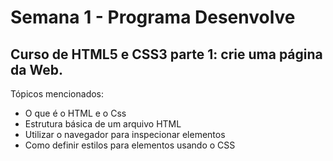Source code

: # Semana 1 - Programa Desenvolve

## Curso de HTML5 e CSS3 parte 1: crie uma página da Web.

Tópicos mencionados:
* O que é o HTML e o Css
* Estrutura básica de um arquivo HTML
* Utilizar o navegador para inspecionar elementos
* Como definir estilos para elementos usando o CSS

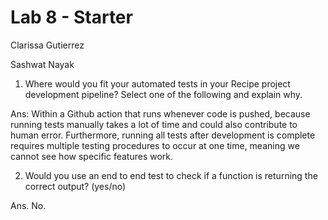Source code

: # Lab 8 - Starter
Clarissa Gutierrez

Sashwat Nayak
 

1.  Where would you fit your automated tests in your Recipe project development pipeline? Select one of the following and explain why.
 
 Ans: Within a Github action that runs whenever code is pushed, because running tests manually takes a lot of time and could also contribute to human error. Furthermore, running all tests after development is complete requires multiple testing procedures to occur at one time, meaning we cannot see how specific features work.

 2) Would you use an end to end test to check if a function is returning the correct output? (yes/no) 
 
 Ans. No.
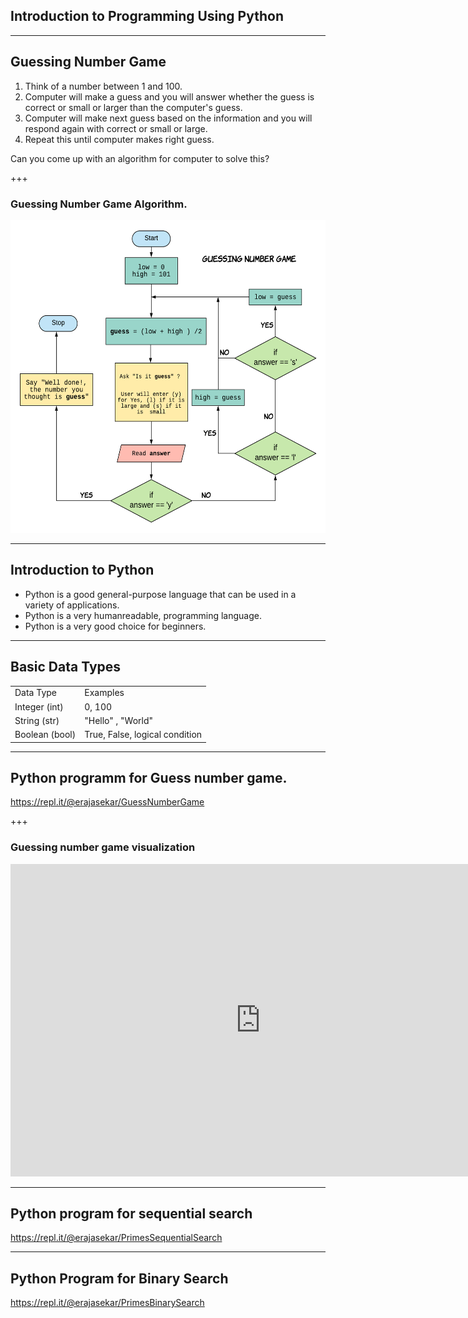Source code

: ## Introduction to Programming Using Python

---

## Guessing Number Game

1. Think of a number between 1 and 100.
2. Computer will make a guess and you will answer whether the guess is correct or small or larger than the computer's guess.
3. Computer will make next guess based on the information and you will respond again with correct or small or large.
4. Repeat this until computer makes right guess.

Can you come up with an algorithm for computer to solve this?

+++

### Guessing Number Game Algorithm.

<img src="assets/image/guessing-number-algorithm.png" alt="Guessing number game algorithm" width="600px" height="500px">

---

## Introduction to Python

- Python is a good general-purpose language that can be used in a variety of applications.
- Python is a very humanreadable, programming language.
- Python is a very good choice for beginners.

---

## Basic Data Types

<table>
	<tr>
		<td>Data Type </td>
		<td>Examples </td>
	</tr>
	<tr>
		<td>Integer (int)</td>
		<td>0, 100</td>
	</tr>
	<tr>
		<td>String (str)</td>
		<td>"Hello" , "World"</td>
	</tr>
	<tr>
		<td>Boolean (bool)</td>
		<td>True, False, logical condition</td>
	</tr>
</table>

---

## Python programm for Guess number game.

https://repl.it/@erajasekar/GuessNumberGame

+++

### Guessing number game visualization

<iframe width="800" height="500" frameborder="0" src="https://pythontutor.com/iframe-embed.html#code=answer%3D%22%22%0Alow%3D0%0Ahigh%3D101%0A%23count%3D0%0A%0Aprint%28%22Think%20a%20Number%20from%201%20to%20100.%20I%20will%20try%20to%20guess%20it.%22%29%0A%23input%28%22Press%20Enter%20to%20continue...%5Cn%22%29%0A%0Awhile%20answer!%3D%22y%22%3A%0A%20%20%20%20guess%3D%28low%20%2B%20high%29//2%0A%20%20%20%20%23count%3Dcount%20%2B%201%0A%20%20%20%20print%20%28%22Is%20it%20%22,%20guess,%20%22%3F%5Cn%22%29%0A%20%20%20%20answer%3Dinput%28%22Type%3A%20%28y%29%20for%20Yes,%20or%20%28l%29%20if%20it%20is%20to%20Large,%20or%20%28s%29%20if%20it%20is%20to%20Small%3A%22%29%0A%20%20%20%20if%20answer%3D%3D%22l%22%3A%0A%20%20%20%20%20%20high%3Dguess%0A%20%20%20%20elif%20answer%3D%3D%22s%22%3A%0A%20%20%20%20%20%20low%3Dguess%0A%20%20%20%20elif%20answer%3D%3D%22y%22%3A%0A%20%20%20%20%20%20break%0A%0Aprint%28%22%5CnGreat!%20the%20number%20that%20you%20thought%20is%3A%20%22,%20guess%29%0A%23print%28%22%5Cn%20Guessed%20in%20%22%20%2B%20str%28count%29%20%2B%20%22%20tries%20%22%29%0A&codeDivHeight=400&codeDivWidth=350&cumulative=false&curInstr=0&heapPrimitives=false&origin=opt-frontend.js&py=3&rawInputLstJSON=%5B%5D&textReferences=false"> </iframe>

---

## Python program for sequential search

https://repl.it/@erajasekar/PrimesSequentialSearch

---

## Python Program for Binary Search

https://repl.it/@erajasekar/PrimesBinarySearch


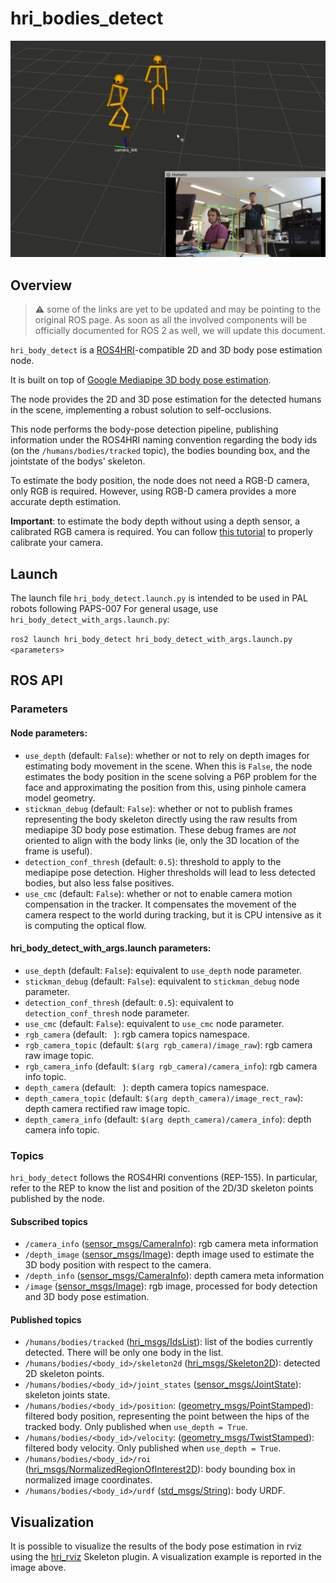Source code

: hri_bodies_detect
=======================

![skeleton detection](doc/skeleton_detection.png)

Overview
--------

> :warning: some of the links are yet to be updated and
> may be pointing to the original ROS page. As soon
> as all the involved components will be officially
> documented for ROS 2 as well, we will update
> this document.


`hri_body_detect` is a [ROS4HRI](https://wiki.ros.org/hri)-compatible
2D and 3D body pose estimation node.

It is built on top of [Google Mediapipe 3D body pose estimation](https://google.github.io/mediapipe/solutions/pose.html).

The node provides the 2D and 3D pose estimation for the detected humans 
in the scene, implementing a robust solution to self-occlusions.

This node performs the body-pose detection pipeline, 
publishing information under the ROS4HRI naming convention regarding
the body ids (on the `/humans/bodies/tracked` topic), the bodies bounding box,
and the jointstate of the bodys' skeleton.

To estimate the body position, the node does not need a RGB-D camera,
only RGB is required. However, using RGB-D camera provides a more 
accurate depth estimation.

**Important**: to estimate the body depth without using a depth sensor, 
a calibrated RGB camera is required. 
You can follow [this tutorial](https://navigation.ros.org/tutorials/docs/camera_calibration.html)
to properly calibrate your camera.

Launch
------

The launch file `hri_body_detect.launch.py` is intended to be used in PAL robots following PAPS-007
For general usage, use `hri_body_detect_with_args.launch.py`:

`ros2 launch hri_body_detect hri_body_detect_with_args.launch.py <parameters>`

ROS API
-------

### Parameters

#### Node parameters:

- `use_depth` (default: `False`): whether or not to rely on depth images 
  for estimating body movement in the scene. When this is `False`, the node
  estimates the body position in the scene solving a P6P problem for the
  face and approximating the position from this, using pinhole camera
  model geometry. 
- `stickman_debug` (default: `False`): whether or not to publish frames
  representing the body skeleton directly using the raw results from mediapipe
  3D body pose estimation. These debug frames are *not* oriented to align 
  with the body links (ie, only the 3D location of the frame is useful).
- `detection_conf_thresh` (default: `0.5`): threshold to apply to the mediapipe
  pose detection. Higher thresholds will lead to less detected bodies, but also
  less false positives.
- `use_cmc` (default: `False`): whether or not to enable camera motion
  compensation in the tracker. It compensates the movement of the camera respect
  to the world during tracking, but it is CPU intensive as it is computing the
  optical flow.

#### hri_body_detect_with_args.launch parameters:

- `use_depth` (default: `False`): equivalent to `use_depth` node parameter.
- `stickman_debug` (default: `False`): equivalent to `stickman_debug` node parameter.
- `detection_conf_thresh` (default: `0.5`): equivalent to `detection_conf_thresh` node parameter.
- `use_cmc` (default: `False`): equivalent to `use_cmc` node parameter.
- `rgb_camera` (default: ` `): rgb camera topics namespace.
- `rgb_camera_topic` (default: `$(arg rgb_camera)/image_raw`): rgb camera
  raw image topic. 
- `rgb_camera_info` (default: `$(arg rgb_camera)/camera_info`): rgb camera
  info topic.
- `depth_camera` (default: ` `): depth camera topics namespace. 
- `depth_camera_topic` (default: `$(arg depth_camera)/image_rect_raw`): depth 
  camera rectified raw image topic.
- `depth_camera_info` (default: `$(arg depth_camera)/camera_info`): depth 
  camera info topic.

### Topics

`hri_body_detect` follows the ROS4HRI conventions (REP-155). In particular, 
refer to the REP to know the list and position of the 2D/3D skeleton 
points published by the node.

#### Subscribed topics

- `/camera_info`
  ([sensor_msgs/CameraInfo](https://docs.ros2.org/latest/api/sensor_msgs/msg/CameraInfo.html)):
  rgb camera meta information
- `/depth_image`
  ([sensor_msgs/Image](https://docs.ros2.org/latest/api/sensor_msgs/msg/Image.html)):
  depth image used to estimate the 3D body position with respect to the camera.
- `/depth_info`
  ([sensor_msgs/CameraInfo](https://docs.ros2.org/latest/api/sensor_msgs/msg/CameraInfo.html)):
  depth camera meta information
- `/image`
  ([sensor_msgs/Image](https://docs.ros2.org/latest/api/sensor_msgs/msg/Image.html)):
  rgb image, processed for body detection and 3D body pose estimation.



#### Published topics

- `/humans/bodies/tracked`
  ([hri_msgs/IdsList](http://docs.ros.org/en/api/hri_msgs/html/msg/IdsList.html)):
  list of the bodies currently detected. There will be only
  one body in the list.
- `/humans/bodies/<body_id>/skeleton2d`
  ([hri_msgs/Skeleton2D](http://docs.ros.org/en/api/hri_msgs/html/msg/Skeleton2D.html)):
  detected 2D skeleton points.
- `/humans/bodies/<body_id>/joint_states`
  ([sensor_msgs/JointState](https://docs.ros2.org/latest/api/sensor_msgs/msg/JointState.html)):
  skeleton joints state.
- `/humans/bodies/<body_id>/position`:
  ([geometry_msgs/PointStamped](https://docs.ros2.org/latest/api/geometry_msgs/msg/PointStamped.html)):
  filtered body position, representing the point between the hips of the tracked body. Only published 
  when `use_depth = True`.
- `/humans/bodies/<body_id>/velocity`:
  ([geometry_msgs/TwistStamped](https://docs.ros2.org/latest/api/geometry_msgs/msg/TwistStamped.html)):
  filtered body velocity. Only published when `use_depth = True`.
- `/humans/bodies/<body_id>/roi`
  ([hri_msgs/NormalizedRegionOfInterest2D](http://docs.ros.org/en/noetic/api/hri_msgs/html/msg/NormalizedRegionOfInterest2D.html)):
  body bounding box in normalized image coordinates.
- `/humans/bodies/<body_id>/urdf`
  ([std_msgs/String](https://docs.ros2.org/latest/api/std_msgs/msg/String.html)):
  body URDF.

Visualization
-------------

It is possible to visualize the results of the body pose estimation 
in rviz using the [hri_rviz](https://github.com/ros4hri/hri_rviz) 
Skeleton plugin. A visualization example is reported in the image above.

------------------------------------------------------------------------

THE TASK
Starting with the opening line of the listing, write out each line exactly until the line that contains "Ans: Within a" has been included; skip the pictures.

THE COMPLETED TASK
Source code

: # Semana 1 - Programa Desenvolve

## Curso de HTML5 e CSS3 parte 1: crie uma página da Web.

Tópicos mencionados:
* O que é o HTML e o Css
* Estrutura básica de um arquivo HTML
* Utilizar o navegador para inspecionar elementos
* Como definir estilos para elementos usando o CSS

Source code

: # Lab 8 - Starter
Clarissa Gutierrez

Sashwat Nayak
 

1.  Where would you fit your automated tests in your Recipe project development pipeline? Select one of the following and explain why.
 
 Ans: Within a Github action that runs whenever code is pushed, because running tests manually takes a lot of time and could also contribute to human error. Furthermore, running all tests after development is complete requires multiple testing procedures to occur at one time, meaning we cannot see how specific features work.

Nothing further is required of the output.